First, Virtual Servers (VMs)
The datacenter virtualization trend started a few years ago, when VMware and others succeeded in creating a Virtual Machine that was almost identical to a physical server. It took many years until hardware supported this capability in a way that offered similar performance to that of a physical server. Once this was achieved, there was hardly any remaining reason to deploy an application on a dedicated physical server.
In addition to the huge CapEx savings (thanks to the ability to consolidate as many as 10-20 VMs in a single physical server), server virtualization became popular because of the operational agility it introduced into the IT world. Instead of weeks to deploy a new server, it was suddenly possible to deploy in minutes. When a server was not needed anymore, it could be deleted, returning the resources back to the pool, as opposed to storing defunct physical servers in a warehouse.
Then, Virtual Networks (SDN)
After server virtualization became popular, it was clear that the network infrastructure needed the same transformation. VMs could be created easily, but server administrators would need to ask their network counterparts to configure the network. Things got more complicated when a customer wanted to create separate networks for different application servers. Back in the old days of physical servers, it was easy to create separate networks; each set of physical servers would be on different networks. But with virtualization, suddenly the same physical server and NIC can have multiple VMs that potentially need to be on different networks.
The need for network virtualization was further accelerated because of the speed and quantity with which new virtual servers were being created and repurposed. In a cloud environment, either public or private, it is critical to have a single physical pool of hardware resources that can scale and can be configured in a multi-tenant environment; that is, each tenant must feel as if they have a physical network. Nicira and other companies came up with the concept of a Software Defined Network, where it is possible to have a single physical network infrastructure, yet define in software thousands of Virtual Networks, each isolated from all others, and providing each tenant the full control of his or her Virtual Network.

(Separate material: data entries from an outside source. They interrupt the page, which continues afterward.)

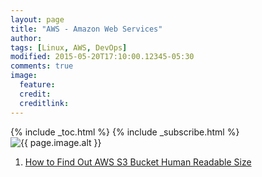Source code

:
```yaml
---
layout: page
title: "AWS - Amazon Web Services"
author:
tags: [Linux, AWS, DevOps]
modified: 2015-05-20T17:10:00.12345-05:30
comments: true
image:
  feature:
  credit:
  creditlink:
---
```


{% include _toc.html %}
{% include _subscribe.html %}
<img src="{{ page.image.url }}" alt="{{ page.image.alt }}" title="{{ page.image.title }}">

1. <a href="/devops/aws/s3/how-to-find-out-aws-s3-bucket-human-readable-size/"> How to Find Out AWS S3 Bucket Human Readable Size </a>
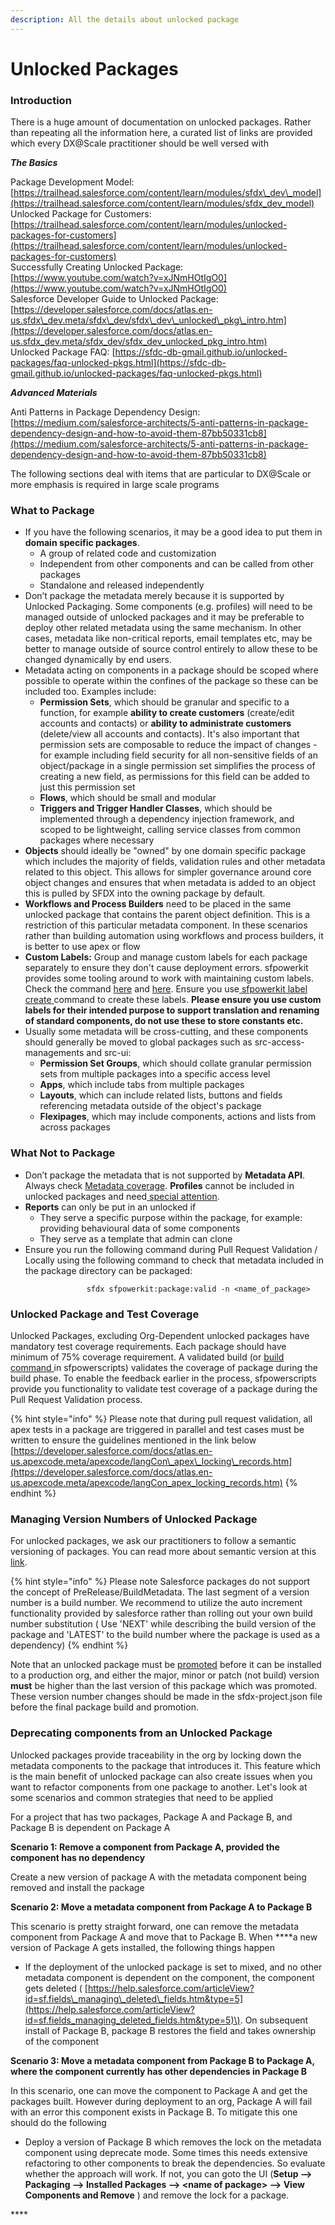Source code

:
 ```yaml
---
description: All the details about unlocked package
---
```


# Unlocked Packages

### Introduction

There is a huge amount of documentation on unlocked packages. Rather than repeating all the information here, a curated list of links are provided which every DX@Scale practitioner should be well versed with  
  
_**The Basics**_

Package Development Model: [https://trailhead.salesforce.com/content/learn/modules/sfdx\_dev\_model](https://trailhead.salesforce.com/content/learn/modules/sfdx_dev_model)  
Unlocked Package for Customers: [https://trailhead.salesforce.com/content/learn/modules/unlocked-packages-for-customers](https://trailhead.salesforce.com/content/learn/modules/unlocked-packages-for-customers)  
Successfully Creating Unlocked Package: [https://www.youtube.com/watch?v=xJNmHOtIgO0](https://www.youtube.com/watch?v=xJNmHOtIgO0)  
Salesforce Developer Guide to Unlocked Package: [https://developer.salesforce.com/docs/atlas.en-us.sfdx\_dev.meta/sfdx\_dev/sfdx\_dev\_unlocked\_pkg\_intro.htm](https://developer.salesforce.com/docs/atlas.en-us.sfdx_dev.meta/sfdx_dev/sfdx_dev_unlocked_pkg_intro.htm)  
Unlocked Package FAQ: [https://sfdc-db-gmail.github.io/unlocked-packages/faq-unlocked-pkgs.html](https://sfdc-db-gmail.github.io/unlocked-packages/faq-unlocked-pkgs.html)

_**Advanced Materials**_

Anti Patterns in Package Dependency Design: [https://medium.com/salesforce-architects/5-anti-patterns-in-package-dependency-design-and-how-to-avoid-them-87bb50331cb8](https://medium.com/salesforce-architects/5-anti-patterns-in-package-dependency-design-and-how-to-avoid-them-87bb50331cb8)

The following sections deal with items that are particular to DX@Scale or more emphasis is required in large scale programs

### What to Package

* If you have the following scenarios, it may be a good idea to put them in **domain specific packages**.
  * A group of related code and customization
  * Independent from other components and can be called from other packages
  * Standalone and released independently
* Don’t package the metadata merely because it is supported by Unlocked Packaging. Some components (e.g. profiles) will need to be managed outside of unlocked packages and it may be preferable to deploy other related metadata using the same mechanism. In other cases, metadata like non-critical reports, email templates etc, may be better to manage outside of source control entirely to allow these to be changed dynamically by end users.
* Metadata acting on components in a package should be scoped where possible to operate within the confines of the package so these can be included too. Examples include:
  * **Permission Sets**, which should be granular and specific to a function, for example **ability to create customers** (create/edit accounts and contacts) or **ability to administrate customers** (delete/view all accounts and contacts). It's also important that permission sets are composable to reduce the impact of changes - for example including field security for all non-sensitive fields of an object/package in a single permission set simplifies the process of creating a new field, as permissions for this field can be added to just this permission set
  * **Flows**, which should be small and modular
  * **Triggers and Trigger Handler Classes**, which should be implemented through a dependency injection framework, and scoped to be lightweight, calling service classes from common packages where necessary
* **Objects** should ideally be "owned" by one domain specific package which includes the majority of fields, validation rules and other metadata related to this object. This allows for simpler governance around core object changes and ensures that when metadata is added to an object this is pulled by SFDX into the owning package by default.
* **Workflows and Process Builders** need to be placed in the same unlocked package that contains the parent object definition. This is a restriction of this particular metadata component. In these scenarios rather than building  automation using workflows and process builders, it is better to use apex or flow
* **Custom Labels:** Group and manage custom labels for each package separately to ensure they don't cause deployment errors. sfpowerkit provides some tooling around to work with maintaining custom labels. Check the command [here](https://github.com/Accenture/sfpowerkit#sfpowerkitsourcecustomlabelcreate) and [here](https://github.com/Accenture/sfpowerkit#sfpowerkitsourcecustomlabelreconcile). Ensure you use[ sfpowerkit label create ](https://github.com/Accenture/sfpowerkit#sfpowerkitsourcecustomlabelcreate)command to create these labels.  **Please ensure you use custom labels for their intended purpose to support translation and renaming of standard components, do not use these to store constants etc.**
* Usually some metadata will be cross-cutting, and these components should generally be moved to global packages such as src-access-managements and src-ui:
  * **Permission Set Groups**, which should collate granular permission sets from multiple packages into a specific access level
  * **Apps**, which include tabs from multiple packages
  * **Layouts**, which can include related lists, buttons and fields referencing metadata outside of the object's package
  * **Flexipages**, which may include components, actions and lists from across packages

### What Not to Package

* Don’t package the metadata that is not supported by **Metadata API**. Always check [Metadata coverage](https://**developer.salesforce.com/docs/metadata-coverage/).
**Profiles** cannot be included in unlocked packages and need[ special attention](https://docs.dxatscale.io/scm/managing-profiles).
* **Reports** can only be put in an unlocked if
  * They serve a specific purpose within the package, for example: providing behavioural data of some components
  * They serve as a template that admin can clone
* Ensure you run the following command during Pull Request Validation / Locally using the following command to check that metadata included in the package directory can be packaged:

```text
                 sfdx sfpowerkit:package:valid -n <name_of_package> 
```



### Unlocked Package and Test Coverage

Unlocked Packages, excluding Org-Dependent unlocked packages have mandatory test coverage requirements. Each package should have minimum of 75% coverage requirement.  A validated build \(or [build command ](https://dxatscale.gitbook.io/sfpowerscripts/commands/build-and-quickbuild)in sfpowerscripts\) validates the coverage of package during the build phase. To enable the feedback earlier in the process, sfpowerscripts provide you functionality to validate test coverage of a package during the Pull Request Validation process.

{% hint style="info" %}
Please note that during pull request validation, all apex tests in a package are triggered in parallel and test cases must be written to ensure the guidelines mentioned in the link below  
[https://developer.salesforce.com/docs/atlas.en-us.apexcode.meta/apexcode/langCon\_apex\_locking\_records.htm](https://developer.salesforce.com/docs/atlas.en-us.apexcode.meta/apexcode/langCon_apex_locking_records.htm)
{% endhint %}

### Managing Version Numbers of Unlocked Package

For unlocked packages, we ask our practitioners to follow a semantic versioning of packages. You can read more about semantic version at this [link](https://semver.org/).

{% hint style="info" %}
Please note Salesforce packages do not support the concept of PreRelease/BuildMetadata. The last segment of a version number is a build number. We recommend to utilize the auto increment functionality provided by salesforce rather than rolling out your own build number substitution \( Use  'NEXT' while describing the build version of the package and 'LATEST' to the build number where the package is used as a dependency\)
{% endhint %}

Note that an unlocked package must be [promoted](https://sfpowerscripts.dxatscale.io/commands/command-glossary#sfdx-sfpowerscripts-orchestrator-promote) before it can be installed to a production org, and either the major, minor or patch (not build) version **must** be higher than the last version of this package which was promoted. These version number changes should be made in the sfdx-project.json file before the final package build and promotion.

### Deprecating components from an  Unlocked Package

Unlocked packages provide traceability in the org by locking down the metadata components to the package that introduces it. This feature which is the main benefit of unlocked package can also create issues when you want to refactor components from one package to another. Let's look at  some scenarios and common strategies that need to be applied

For a project that has two packages, Package A and Package B, and Package B is dependent on Package A  
  
 **Scenario 1:  Remove a component from Package A, provided the component has no dependency** 

Create a new version of package A with the metadata component being removed and install the package

 **Scenario 2:  Move a metadata component from Package A to Package B**  
  
This scenario is pretty straight forward, one can remove the metadata component from Package A and move that to Package B.  When ****a new version of Package A gets installed, the following things happen  
- If the deployment of the unlocked package is set to mixed, and no other metadata component is dependent on the component, the component gets deleted \( [https://help.salesforce.com/articleView?id=sf.fields\_managing\_deleted\_fields.htm&type=5](https://help.salesforce.com/articleView?id=sf.fields_managing_deleted_fields.htm&type=5)\). On subsequent install of Package B, package B restores the field and takes  ownership of the component  
  
 **Scenario 3:  Move a metadata component from Package B to Package A, where the component currently has other dependencies in Package B** 

In this scenario, one can move the component to Package A and get the packages built. However during deployment to an org, Package A will fail with an error this component exists in Package B. To mitigate this one should do the following  
 - Deploy a version of Package B which removes the lock on the metadata component using deprecate mode. Some times this needs extensive refactoring to other components to break the dependencies. So evaluate whether the approach will work. If not, you can goto the UI \(**Setup --&gt; Packaging --&gt; Installed Packages --&gt; &lt;name of package&gt; --&gt; View Components  and Remove** \)  and remove the lock for a package.

\*\*\*\*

Now, Virtual Private Storage Arrays (VPSA™)
The only piece missing from the fully virtual datacenter is the Virtual Storage Array. Currently, in most datacenters and clouds, storage is served by a single monolithic or scale-out storage system, and in some cases, even with custom hardware. The main problem with monolithic (and even with the new scale-out) storage systems is that they are not multi-tenant. They do not offer performance separation between different tenants, and they do not offer storage management to each tenant. This means that today, each user can create multiple Virtual Machines that look like physical machines, and can have one’s own Virtual Networks that look like physical networks; but on the storage side, one can only get storage capacity in the form of volumes that cannot be managed, with their performance affected by other users. In other words, now is the time for Virtual Storage Arrays to be connected to those Virtual Networks and Virtual Servers.
Zadara Storage pioneered the concept of Virtual Private Storage Arrays (VPSAs) that look, perform, and have the same features as SAN/NAS arrays. They can also be created in minutes by each tenant. These VPSAs run on top of a scalable farm of standard x86 servers, yet provide the same availability as classical storage arrays. By allocating the resources (CPU, memory, network and drive) to each VPSA, multiple tenants can run on the same physical machines without interfering with one another. Also, each tenant has full management of the storage; they can decide on RAID levels, volume allocations, volume presentation as Block or File, snapshot frequency, and even DR strategies — just like they would if they had a physical storage array.
From a data privacy standpoint, Virtual Storage Arrays are isolated for complete security, and each VPSA can be on a different Virtual Network or VLAN.
Zadara Virtual arrays have even more advantages over physical arrays, as they are completely elastic. A user can add, remove and replace drives instantly. And, he or she can upgrade and downgrade the size of the storage controllers without IO interruption.
With Zadara Virtual Private Storage Arrays, the future is now!